**Exercise**
From the entries below, count every line that contains the word "theme". Please give the number and nothing else.

[Opening Study material section]

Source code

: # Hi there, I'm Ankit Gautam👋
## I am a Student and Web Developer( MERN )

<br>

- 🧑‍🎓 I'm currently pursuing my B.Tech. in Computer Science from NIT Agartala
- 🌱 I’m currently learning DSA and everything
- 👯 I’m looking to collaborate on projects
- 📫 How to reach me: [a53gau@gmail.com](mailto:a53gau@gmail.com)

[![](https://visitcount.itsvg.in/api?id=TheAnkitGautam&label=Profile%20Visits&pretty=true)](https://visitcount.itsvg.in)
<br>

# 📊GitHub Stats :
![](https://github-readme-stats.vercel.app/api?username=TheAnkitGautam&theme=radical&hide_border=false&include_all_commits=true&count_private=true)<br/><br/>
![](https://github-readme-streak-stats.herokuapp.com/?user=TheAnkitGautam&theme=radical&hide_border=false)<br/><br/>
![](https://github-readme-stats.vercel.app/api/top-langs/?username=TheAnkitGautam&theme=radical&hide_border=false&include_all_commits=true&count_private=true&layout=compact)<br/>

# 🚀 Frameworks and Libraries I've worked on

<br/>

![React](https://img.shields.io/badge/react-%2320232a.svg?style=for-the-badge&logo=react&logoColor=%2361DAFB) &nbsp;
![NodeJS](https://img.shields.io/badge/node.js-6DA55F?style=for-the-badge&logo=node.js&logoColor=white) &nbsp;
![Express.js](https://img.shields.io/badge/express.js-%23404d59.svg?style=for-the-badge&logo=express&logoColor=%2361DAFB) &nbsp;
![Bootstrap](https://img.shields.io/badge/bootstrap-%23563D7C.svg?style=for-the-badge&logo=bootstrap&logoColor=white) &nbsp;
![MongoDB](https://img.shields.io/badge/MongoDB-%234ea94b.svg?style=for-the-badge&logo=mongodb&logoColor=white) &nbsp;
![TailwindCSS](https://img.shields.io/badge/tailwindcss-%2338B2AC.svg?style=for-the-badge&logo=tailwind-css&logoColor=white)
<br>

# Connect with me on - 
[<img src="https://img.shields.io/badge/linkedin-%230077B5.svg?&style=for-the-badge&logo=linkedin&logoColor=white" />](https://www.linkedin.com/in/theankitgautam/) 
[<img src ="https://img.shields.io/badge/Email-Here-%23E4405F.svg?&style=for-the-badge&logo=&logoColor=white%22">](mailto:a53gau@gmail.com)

[Closing Study material section]

**Solution**
3